AWS Machine Learning Blog

Use Amazon Lex to capture street addresses

Amazon Lex provides automatic speech recognition (ASR) and natural language understanding (NLU) technologies to transcribe user input, identify the nature of their request, and efficiently manage conversations. Lex lets you create sophisticated conversations, streamline your user experience to improve customer satisfaction (CSAT) scores, and increase containment in your contact centers.

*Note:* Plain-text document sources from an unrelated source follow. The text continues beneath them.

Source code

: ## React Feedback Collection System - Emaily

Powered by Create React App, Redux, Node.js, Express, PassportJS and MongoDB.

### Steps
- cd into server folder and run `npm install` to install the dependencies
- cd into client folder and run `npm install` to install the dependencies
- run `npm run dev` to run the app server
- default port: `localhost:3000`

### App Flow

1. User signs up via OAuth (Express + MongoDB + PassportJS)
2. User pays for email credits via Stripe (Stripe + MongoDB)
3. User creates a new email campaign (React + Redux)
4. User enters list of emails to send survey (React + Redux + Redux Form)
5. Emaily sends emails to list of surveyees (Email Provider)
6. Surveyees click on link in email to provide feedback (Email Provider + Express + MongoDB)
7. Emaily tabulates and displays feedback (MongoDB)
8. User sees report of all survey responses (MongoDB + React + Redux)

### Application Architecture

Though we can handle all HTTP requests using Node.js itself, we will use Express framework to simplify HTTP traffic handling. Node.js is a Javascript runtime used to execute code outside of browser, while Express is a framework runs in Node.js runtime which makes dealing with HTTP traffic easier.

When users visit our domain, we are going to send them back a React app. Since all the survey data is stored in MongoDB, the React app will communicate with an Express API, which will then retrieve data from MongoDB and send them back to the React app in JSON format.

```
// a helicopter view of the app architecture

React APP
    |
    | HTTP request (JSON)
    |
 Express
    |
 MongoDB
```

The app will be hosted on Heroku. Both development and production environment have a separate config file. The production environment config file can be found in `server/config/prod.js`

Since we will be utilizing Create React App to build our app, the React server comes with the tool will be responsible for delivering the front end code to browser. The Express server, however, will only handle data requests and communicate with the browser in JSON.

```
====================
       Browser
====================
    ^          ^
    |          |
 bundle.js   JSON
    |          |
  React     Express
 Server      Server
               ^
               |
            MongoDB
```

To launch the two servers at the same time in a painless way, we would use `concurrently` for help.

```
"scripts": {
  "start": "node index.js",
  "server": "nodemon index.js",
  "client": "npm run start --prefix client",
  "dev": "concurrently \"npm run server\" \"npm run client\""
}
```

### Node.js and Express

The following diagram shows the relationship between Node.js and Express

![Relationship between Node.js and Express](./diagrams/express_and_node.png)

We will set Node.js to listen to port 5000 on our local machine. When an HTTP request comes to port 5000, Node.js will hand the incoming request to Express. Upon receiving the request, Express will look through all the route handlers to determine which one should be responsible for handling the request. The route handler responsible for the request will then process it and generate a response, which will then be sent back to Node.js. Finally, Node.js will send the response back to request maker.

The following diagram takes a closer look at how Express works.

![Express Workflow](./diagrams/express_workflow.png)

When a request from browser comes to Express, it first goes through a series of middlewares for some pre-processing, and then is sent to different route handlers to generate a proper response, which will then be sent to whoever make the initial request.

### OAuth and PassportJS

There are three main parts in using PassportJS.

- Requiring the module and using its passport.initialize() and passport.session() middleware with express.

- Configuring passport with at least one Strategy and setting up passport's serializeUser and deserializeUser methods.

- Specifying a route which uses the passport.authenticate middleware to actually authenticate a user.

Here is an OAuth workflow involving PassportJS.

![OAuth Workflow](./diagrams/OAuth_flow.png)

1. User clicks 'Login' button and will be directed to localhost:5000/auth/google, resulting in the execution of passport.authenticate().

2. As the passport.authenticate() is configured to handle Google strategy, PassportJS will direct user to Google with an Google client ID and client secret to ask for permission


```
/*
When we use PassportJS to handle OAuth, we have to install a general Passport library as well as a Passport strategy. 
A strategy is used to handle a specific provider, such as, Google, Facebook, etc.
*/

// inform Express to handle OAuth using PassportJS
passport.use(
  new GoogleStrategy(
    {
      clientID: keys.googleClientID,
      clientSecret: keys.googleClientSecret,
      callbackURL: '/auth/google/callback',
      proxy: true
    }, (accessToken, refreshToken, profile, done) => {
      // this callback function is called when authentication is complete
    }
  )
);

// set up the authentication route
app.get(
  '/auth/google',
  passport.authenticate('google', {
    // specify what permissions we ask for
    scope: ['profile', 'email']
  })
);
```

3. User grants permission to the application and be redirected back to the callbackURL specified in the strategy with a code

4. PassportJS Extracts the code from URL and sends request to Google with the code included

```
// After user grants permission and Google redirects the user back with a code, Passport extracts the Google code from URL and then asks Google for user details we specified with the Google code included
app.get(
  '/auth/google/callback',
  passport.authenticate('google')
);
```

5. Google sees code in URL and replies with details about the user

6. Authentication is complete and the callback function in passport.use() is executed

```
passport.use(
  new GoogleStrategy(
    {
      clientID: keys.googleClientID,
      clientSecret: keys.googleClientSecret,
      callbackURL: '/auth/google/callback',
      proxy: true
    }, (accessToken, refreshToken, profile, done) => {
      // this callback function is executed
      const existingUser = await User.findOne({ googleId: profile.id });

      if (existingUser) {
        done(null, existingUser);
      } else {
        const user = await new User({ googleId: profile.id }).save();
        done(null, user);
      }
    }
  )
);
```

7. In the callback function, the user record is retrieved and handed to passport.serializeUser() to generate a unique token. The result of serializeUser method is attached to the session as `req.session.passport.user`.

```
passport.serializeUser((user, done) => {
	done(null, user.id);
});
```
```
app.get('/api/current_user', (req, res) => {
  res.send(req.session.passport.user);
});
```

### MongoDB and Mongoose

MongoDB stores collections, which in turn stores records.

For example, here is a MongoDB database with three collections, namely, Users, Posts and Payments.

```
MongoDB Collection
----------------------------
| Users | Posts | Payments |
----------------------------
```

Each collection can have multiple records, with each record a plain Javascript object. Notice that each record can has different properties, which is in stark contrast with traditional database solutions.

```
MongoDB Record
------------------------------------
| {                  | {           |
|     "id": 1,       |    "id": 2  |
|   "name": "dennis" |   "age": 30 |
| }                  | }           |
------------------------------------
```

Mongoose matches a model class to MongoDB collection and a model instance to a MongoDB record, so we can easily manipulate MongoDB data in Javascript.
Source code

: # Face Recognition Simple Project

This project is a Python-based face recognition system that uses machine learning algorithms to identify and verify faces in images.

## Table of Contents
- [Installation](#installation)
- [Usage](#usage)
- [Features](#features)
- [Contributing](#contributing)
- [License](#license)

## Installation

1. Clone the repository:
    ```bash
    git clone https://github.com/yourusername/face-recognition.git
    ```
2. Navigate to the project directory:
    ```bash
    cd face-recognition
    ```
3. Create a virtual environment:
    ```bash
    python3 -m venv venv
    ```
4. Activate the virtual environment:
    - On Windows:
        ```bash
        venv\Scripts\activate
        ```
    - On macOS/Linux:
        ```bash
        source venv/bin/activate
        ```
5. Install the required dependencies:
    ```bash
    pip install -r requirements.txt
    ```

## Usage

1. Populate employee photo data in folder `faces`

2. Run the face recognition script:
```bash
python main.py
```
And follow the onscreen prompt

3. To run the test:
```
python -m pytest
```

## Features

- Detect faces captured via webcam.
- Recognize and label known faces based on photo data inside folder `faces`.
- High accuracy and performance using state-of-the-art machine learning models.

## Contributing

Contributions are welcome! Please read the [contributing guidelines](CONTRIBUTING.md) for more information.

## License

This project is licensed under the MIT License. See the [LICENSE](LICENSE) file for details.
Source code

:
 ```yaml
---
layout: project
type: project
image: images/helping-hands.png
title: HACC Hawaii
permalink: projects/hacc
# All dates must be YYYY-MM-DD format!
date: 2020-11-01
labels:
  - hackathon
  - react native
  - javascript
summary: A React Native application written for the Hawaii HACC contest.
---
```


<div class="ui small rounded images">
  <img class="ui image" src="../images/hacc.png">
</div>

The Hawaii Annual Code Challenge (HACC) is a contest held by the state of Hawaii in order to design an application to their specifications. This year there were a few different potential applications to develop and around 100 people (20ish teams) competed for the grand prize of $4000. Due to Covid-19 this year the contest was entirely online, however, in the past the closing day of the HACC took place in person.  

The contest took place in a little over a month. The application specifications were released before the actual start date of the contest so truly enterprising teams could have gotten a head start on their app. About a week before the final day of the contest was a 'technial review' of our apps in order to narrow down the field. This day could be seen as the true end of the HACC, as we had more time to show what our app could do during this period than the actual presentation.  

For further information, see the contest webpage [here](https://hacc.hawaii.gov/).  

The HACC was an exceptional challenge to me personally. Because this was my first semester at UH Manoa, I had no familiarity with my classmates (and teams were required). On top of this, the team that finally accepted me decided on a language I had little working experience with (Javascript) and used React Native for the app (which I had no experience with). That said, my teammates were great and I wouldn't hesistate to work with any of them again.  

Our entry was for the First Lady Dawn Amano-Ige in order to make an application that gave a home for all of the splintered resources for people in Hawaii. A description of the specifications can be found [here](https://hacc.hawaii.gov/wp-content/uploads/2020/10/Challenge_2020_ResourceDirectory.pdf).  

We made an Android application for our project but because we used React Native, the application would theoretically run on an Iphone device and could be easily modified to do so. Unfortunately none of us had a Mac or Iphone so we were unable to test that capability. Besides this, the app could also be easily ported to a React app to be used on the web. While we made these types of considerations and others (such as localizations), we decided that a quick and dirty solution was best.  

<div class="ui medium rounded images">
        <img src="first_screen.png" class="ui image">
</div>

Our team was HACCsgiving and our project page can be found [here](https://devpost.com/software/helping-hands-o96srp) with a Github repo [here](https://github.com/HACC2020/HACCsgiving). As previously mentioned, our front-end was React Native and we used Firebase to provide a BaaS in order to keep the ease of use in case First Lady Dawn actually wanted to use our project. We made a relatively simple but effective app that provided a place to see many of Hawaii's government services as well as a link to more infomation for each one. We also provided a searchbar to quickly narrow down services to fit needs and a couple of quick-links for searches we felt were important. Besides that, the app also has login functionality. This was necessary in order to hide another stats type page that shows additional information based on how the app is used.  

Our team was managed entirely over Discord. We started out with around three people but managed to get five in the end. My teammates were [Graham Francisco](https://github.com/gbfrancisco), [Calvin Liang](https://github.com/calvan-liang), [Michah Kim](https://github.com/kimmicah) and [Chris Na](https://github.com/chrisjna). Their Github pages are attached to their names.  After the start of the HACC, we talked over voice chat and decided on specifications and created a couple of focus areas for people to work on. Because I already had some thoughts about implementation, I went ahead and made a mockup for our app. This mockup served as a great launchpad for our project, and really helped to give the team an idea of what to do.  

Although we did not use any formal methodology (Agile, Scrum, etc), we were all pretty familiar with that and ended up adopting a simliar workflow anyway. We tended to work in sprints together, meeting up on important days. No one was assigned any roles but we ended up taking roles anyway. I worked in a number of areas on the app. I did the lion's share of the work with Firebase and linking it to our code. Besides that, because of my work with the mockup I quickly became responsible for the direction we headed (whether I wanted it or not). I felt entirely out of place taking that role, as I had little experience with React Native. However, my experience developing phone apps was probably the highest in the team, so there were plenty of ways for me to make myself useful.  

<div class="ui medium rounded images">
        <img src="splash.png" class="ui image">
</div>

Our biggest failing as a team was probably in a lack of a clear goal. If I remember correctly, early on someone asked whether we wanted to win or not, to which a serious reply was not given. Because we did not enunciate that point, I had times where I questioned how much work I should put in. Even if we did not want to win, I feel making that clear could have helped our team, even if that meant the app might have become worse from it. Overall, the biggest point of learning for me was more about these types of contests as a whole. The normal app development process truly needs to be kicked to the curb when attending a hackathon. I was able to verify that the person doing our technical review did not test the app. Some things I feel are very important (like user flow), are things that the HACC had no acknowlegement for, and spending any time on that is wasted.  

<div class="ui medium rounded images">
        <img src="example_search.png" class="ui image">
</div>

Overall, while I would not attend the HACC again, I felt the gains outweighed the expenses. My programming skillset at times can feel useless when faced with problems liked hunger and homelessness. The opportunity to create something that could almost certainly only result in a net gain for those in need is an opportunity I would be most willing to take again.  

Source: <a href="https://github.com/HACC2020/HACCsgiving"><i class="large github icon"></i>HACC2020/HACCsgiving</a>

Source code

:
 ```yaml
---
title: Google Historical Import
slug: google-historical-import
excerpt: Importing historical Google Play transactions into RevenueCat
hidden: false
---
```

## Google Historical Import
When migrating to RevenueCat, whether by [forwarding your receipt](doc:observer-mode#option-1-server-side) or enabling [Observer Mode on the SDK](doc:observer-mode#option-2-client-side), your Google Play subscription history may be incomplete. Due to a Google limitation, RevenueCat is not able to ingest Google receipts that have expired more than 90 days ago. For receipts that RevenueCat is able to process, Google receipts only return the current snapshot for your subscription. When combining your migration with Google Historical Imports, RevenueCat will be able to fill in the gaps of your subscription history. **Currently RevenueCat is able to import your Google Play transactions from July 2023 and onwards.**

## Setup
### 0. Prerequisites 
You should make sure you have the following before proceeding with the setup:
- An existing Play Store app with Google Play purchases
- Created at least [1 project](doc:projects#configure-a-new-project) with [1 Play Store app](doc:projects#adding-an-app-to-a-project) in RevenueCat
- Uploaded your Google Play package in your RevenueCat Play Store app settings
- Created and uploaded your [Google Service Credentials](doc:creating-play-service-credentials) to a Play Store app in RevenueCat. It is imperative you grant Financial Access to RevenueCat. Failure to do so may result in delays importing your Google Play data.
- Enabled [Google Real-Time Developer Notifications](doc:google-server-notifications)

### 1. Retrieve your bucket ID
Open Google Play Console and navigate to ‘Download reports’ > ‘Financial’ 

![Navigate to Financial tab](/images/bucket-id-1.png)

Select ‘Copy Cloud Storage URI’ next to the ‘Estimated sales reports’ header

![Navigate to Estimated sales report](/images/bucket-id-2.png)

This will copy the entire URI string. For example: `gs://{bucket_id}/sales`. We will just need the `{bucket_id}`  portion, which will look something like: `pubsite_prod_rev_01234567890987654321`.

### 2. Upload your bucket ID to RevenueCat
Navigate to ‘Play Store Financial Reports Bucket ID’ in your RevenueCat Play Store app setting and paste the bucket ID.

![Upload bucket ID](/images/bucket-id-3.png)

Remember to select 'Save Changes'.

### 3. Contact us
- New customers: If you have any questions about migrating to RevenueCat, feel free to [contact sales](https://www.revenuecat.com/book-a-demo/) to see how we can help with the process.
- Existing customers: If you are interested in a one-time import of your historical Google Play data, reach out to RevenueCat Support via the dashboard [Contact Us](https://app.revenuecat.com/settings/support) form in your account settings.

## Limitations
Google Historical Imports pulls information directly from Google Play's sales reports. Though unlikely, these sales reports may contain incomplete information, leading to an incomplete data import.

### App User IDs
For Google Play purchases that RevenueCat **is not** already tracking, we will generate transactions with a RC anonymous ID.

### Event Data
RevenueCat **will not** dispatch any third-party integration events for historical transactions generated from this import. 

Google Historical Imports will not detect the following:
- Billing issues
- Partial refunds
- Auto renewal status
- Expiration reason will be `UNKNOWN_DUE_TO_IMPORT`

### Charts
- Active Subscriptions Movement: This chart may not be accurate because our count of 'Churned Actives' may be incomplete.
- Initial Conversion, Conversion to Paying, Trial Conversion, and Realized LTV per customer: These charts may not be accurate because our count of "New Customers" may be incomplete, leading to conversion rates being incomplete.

Natural, effective customer interactions require that the Lex virtual agent accurately interprets the information provided by the customer. One scenario that can be particularly challenging is capturing a street address during a call. For example, consider a customer who has recently moved to a new city and calls in to update their street address for their wireless account. Even a single United States zip code can contain a wide range of street names. Getting the right address over the phone can be difficult, even for human agents.

In this post, we’ll demonstrate how you can use Amazon Lex and the Amazon Location Service to provide an effective user experience for capturing their address via voice or text.

Solution overview

For this example, we’ll use an Amazon Lex bot that provides self-service capabilities as part of an Amazon Connect contact flow. When the user calls in on their phone, they can ask to change their address, and the bot will ask them for their customer number and their new address. In many cases, the new address will be captured correctly in the first try. For more challenging addresses, the bot may ask them to restate their street name, spell their street name, or repeat their zip code or address number to capture the correct address.

Here’s a sample user interaction to model our Lex bot:

IVR: Hi, welcome to ACME bank customer service. How can I help? You can check account balances, order checks, or change your address.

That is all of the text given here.